Unfortunately I am really bad at this type of low level stuff. :-( If you suspect a leak in the C accelerator, you can disable it and see if the leak goes away. (Or at least becomes less severe.)

gvanrossum avatar Nov 18 '23 20:11 gvanrossum

OTOH if the problem is in the SSL code, we need a different kind of expert.

gvanrossum avatar Nov 18 '23 20:11 gvanrossum

Finally please figure out if this is in uvloop or not. If it’s tied to uvloop this is the wrong tracker.

gvanrossum avatar Nov 18 '23 20:11 gvanrossum

Unfortunately, this bug was reproduced only in our production, and we weren't able to cause it in other environments.

It's already mitigated, as the root cause was in poor stability of connections.

I don't think I would be able to reproduce it again in production without uvloop, because it caused a lot of harm for our system.

But ready to assist and provide more details, if anyone wants to ask me some clarifying questions about it.

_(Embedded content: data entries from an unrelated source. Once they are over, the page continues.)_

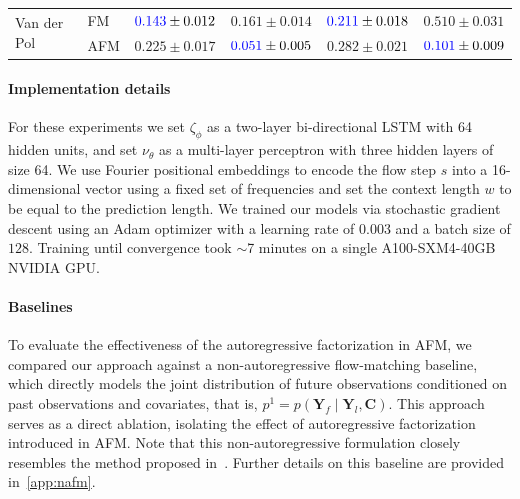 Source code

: \documentclass[a4paper,10pt,twocolumn,preprint,3p]{elsarticle}
\begin{document}
\begin{table}[ht]
\begin{small}
\begin{tabular}{l l cc cc}
        \midrule
        \multirow{2}{*}{Van der Pol} 
            & FM  & $\textcolor{blue}{0.143} \pm 0.012$ & $0.161 \pm 0.014$ & $\textcolor{blue}{0.211} \pm 0.018$ & $0.510 \pm 0.031$ \\
            & AFM & $0.225 \pm 0.017$ & $\textcolor{blue}{0.051} \pm 0.005$ & $0.282 \pm 0.021$ & $\textcolor{blue}{0.101} \pm 0.009$ \\
        \bottomrule
    \end{tabular}
    \end{small}
    \label{table:dynamical_systems}
\end{table}

\paragraph{Implementation details} For these experiments we set $\zeta_\phi$ as a two-layer bi-directional LSTM with 64 hidden units, and set $\nu_{\theta}$ as a multi-layer perceptron with three hidden layers of size 64. We use Fourier positional embeddings to encode the flow step $s$ into a 16-dimensional vector using a fixed set of frequencies and set the context length $w$ to be equal to the prediction length. We trained our models via stochastic gradient descent using an Adam optimizer with a learning rate of $0.003$ and a batch size of $128$. Training until convergence took $\sim$7 minutes on a single A100-SXM4-40GB NVIDIA GPU. 


\paragraph{Baselines} To evaluate the effectiveness of the autoregressive factorization in AFM, we compared our approach against a non-autoregressive flow-matching baseline, which directly models the joint distribution of future observations conditioned on past observations and covariates, that is,  ${p^1 =p(\mathbf{Y}_f \mid \mathbf{Y}_l, \mathbf{C})}$. 
This approach serves as a direct ablation, isolating the effect of autoregressive factorization introduced in AFM. Note that this non-autoregressive formulation closely resembles the method proposed in~\citep{Kerrigan2024Flow}. Further details on this baseline are provided in~\ref{app:nafm}.
\end{document}
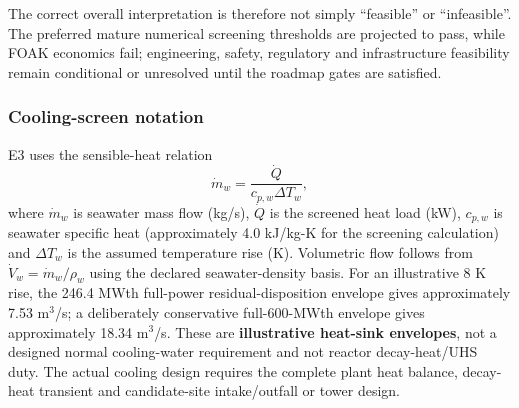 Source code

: The correct overall interpretation is therefore not simply ``feasible'' or ``infeasible''. The preferred mature numerical screening thresholds are projected to pass, while FOAK economics fail; engineering, safety, regulatory and infrastructure feasibility remain conditional or unresolved until the roadmap gates are satisfied.
\subsubsection{Cooling-screen notation}
E3 uses the sensible-heat relation
\[
\dot m_w=\frac{\dot Q}{c_{p,w}\Delta T_w},
\]
where $\dot m_w$ is seawater mass flow (kg/s), $\dot Q$ is the screened heat load (kW), $c_{p,w}$ is seawater specific heat (approximately 4.0 kJ/kg-K for the screening calculation) and $\Delta T_w$ is the assumed temperature rise (K). Volumetric flow follows from $\dot V_w=\dot m_w/\rho_w$ using the declared seawater-density basis. For an illustrative 8 K rise, the 246.4 MWth full-power residual-disposition envelope gives approximately 7.53 m$^3$/s; a deliberately conservative full-600-MWth envelope gives approximately 18.34 m$^3$/s. These are \textbf{illustrative heat-sink envelopes}, not a designed normal cooling-water requirement and not reactor decay-heat/UHS duty. The actual cooling design requires the complete plant heat balance, decay-heat transient and candidate-site intake/outfall or tower design.
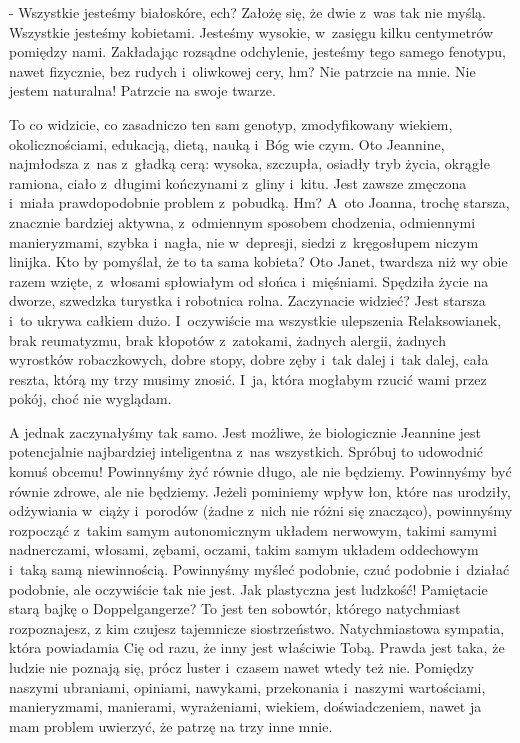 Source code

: \documentclass[oneside,polish,12pt,sfheadings]{mwbk}
\begin{document}
- Wszystkie jesteśmy białoskóre, ech? Założę się, że dwie z~was tak
nie myślą. Wszystkie jesteśmy kobietami. Jesteśmy wysokie, w~zasięgu
kilku centymetrów pomiędzy nami. Zakładając rozsądne odchylenie, jesteśmy
tego samego fenotypu, nawet fizycznie, bez rudych i~oliwkowej cery,
hm? Nie patrzcie na mnie. Nie jestem naturalna! Patrzcie na swoje
twarze.

To co widzicie, co zasadniczo ten sam genotyp, zmodyfikowany wiekiem,
okolicznościami, edukacją, dietą, nauką i~Bóg wie czym. Oto Jeannine,
najmłodsza z~nas z~gładką cerą: wysoka, szczupła, osiadły tryb życia,
okrągłe ramiona, ciało z~długimi kończynami z~gliny i~kitu. Jest
zawsze zmęczona i~miała prawdopodobnie problem z~pobudką. Hm? A~oto
Joanna, trochę starsza, znacznie bardziej aktywna, z~odmiennym sposobem
chodzenia, odmiennymi manieryzmami, szybka i~nagła, nie w~depresji,
siedzi z~kręgosłupem niczym linijka. Kto by pomyślał, że to ta sama
kobieta? Oto Janet, twardsza niż wy obie razem wzięte, z~włosami spłowiałym
od słońca i~mięśniami. Spędziła życie na dworze, szwedzka turystka
i robotnica rolna. Zaczynacie widzieć? Jest starsza i~to ukrywa całkiem
dużo. I~oczywiście ma wszystkie ulepszenia Relaksowianek, brak reumatyzmu,
brak kłopotów z~zatokami, żadnych alergii, żadnych wyrostków robaczkowych,
dobre stopy, dobre zęby i~tak dalej i~tak dalej, cała reszta, którą
my trzy musimy znosić. I~ja, która mogłabym rzucić wami przez pokój,
choć nie wyglądam.

A jednak zaczynałyśmy tak samo. Jest możliwe, że biologicznie Jeannine
jest potencjalnie najbardziej inteligentna z~nas wszystkich. Spróbuj
to udowodnić komuś obcemu! Powinnyśmy żyć równie długo, ale nie będziemy.
Powinnyśmy być równie zdrowe, ale nie będziemy. Jeżeli pominiemy wpływ
łon, które nas urodziły, odżywiania w~ciąży i~porodów (żadne z~nich
nie różni się znacząco), powinnyśmy rozpocząć z~takim samym autonomicznym
układem nerwowym, takimi samymi nadnerczami, włosami, zębami, oczami,
takim samym układem oddechowym i~taką samą niewinnością. Powinnyśmy
myśleć podobnie, czuć podobnie i~działać podobnie, ale oczywiście
tak nie jest. Jak plastyczna jest ludzkość! Pamiętacie starą bajkę
o Doppelgangerze? To jest ten sobowtór, którego natychmiast rozpoznajesz,
z kim czujesz tajemnicze siostrzeństwo. Natychmiastowa sympatia, która
powiadamia Cię od razu, że inny jest właściwie Tobą. Prawda jest taka,
że ludzie nie poznają się, prócz luster i~czasem nawet wtedy też nie.
Pomiędzy naszymi ubraniami, opiniami, nawykami, przekonania i~naszymi
wartościami, manieryzmami, manierami, wyrażeniami, wiekiem, doświadczeniem,
nawet ja mam problem uwierzyć, że patrzę na trzy inne mnie.
\end{document}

Also, there are several related tickets, and I'm not sure if they are all about uvloop:

  1. https://github.com/python/cpython/issues/106684 - very similar cpython issue, already closed though.
  2. https://github.com/aio-libs/aiohttp/issues/7252 - also, an already closed, but recent aiohttp issue, they were able to mitigate it somehow, but not sure if it was the same bug.

selevit avatar Nov 19 '23 07:11 selevit

I actually was able to reproduce this leak isolated several days ago, but it leaked for only ~5 megabytes in several hours. I adopted a repro script from this comment to the aiohttp bug mentioned above to be ready for run, and ran it for about 4 hours.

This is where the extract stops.